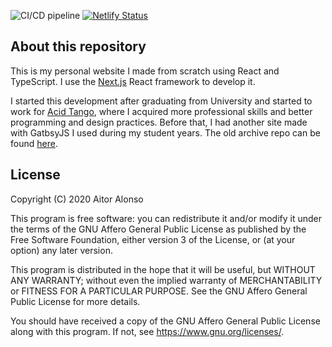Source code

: ![CI/CD pipeline](https://github.com/tairosonloa/aalonso.dev/workflows/CI/CD%20pipeline/badge.svg)
[![Netlify Status](https://api.netlify.com/api/v1/badges/6f0a5323-37e0-4578-b642-61a3518cc574/deploy-status)](https://app.netlify.com/sites/aalonso/deploys)

## About this repository

This is my personal website I made from scratch using React and TypeScript.
I use the [Next.js](https://nextjs.org/) React framework to develop it.

I started this development after graduating from University and started to
work for [Acid Tango](https://acidtango.com/), where I acquired more
professional skills and better programming and design practices. Before
that, I had another site made with GatbsyJS I used during my student
years. The old archive repo can be found [here](https://github.com/tairosonloa/aalonso.eu).

## License

Copyright (C) 2020 Aitor Alonso

This program is free software: you can redistribute it and/or modify
it under the terms of the GNU Affero General Public License as published
by the Free Software Foundation, either version 3 of the License, or
(at your option) any later version.

This program is distributed in the hope that it will be useful,
but WITHOUT ANY WARRANTY; without even the implied warranty of
MERCHANTABILITY or FITNESS FOR A PARTICULAR PURPOSE. See the
GNU Affero General Public License for more details.

You should have received a copy of the GNU Affero General Public License
along with this program. If not, see https://www.gnu.org/licenses/.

_Required action_. Give the lines again exactly, beginning with the first line of the records above and ending with the line that contains "I use the [Next.js](https://nextjs.org/)", and include no pictures.

_Answer to the problem_.
Source code

: ![CI/CD pipeline](https://github.com/tairosonloa/aalonso.dev/workflows/CI/CD%20pipeline/badge.svg)
[![Netlify Status](https://api.netlify.com/api/v1/badges/6f0a5323-37e0-4578-b642-61a3518cc574/deploy-status)](https://app.netlify.com/sites/aalonso/deploys)

## About this repository

This is my personal website I made from scratch using React and TypeScript.
I use the [Next.js](https://nextjs.org/) React framework to develop it.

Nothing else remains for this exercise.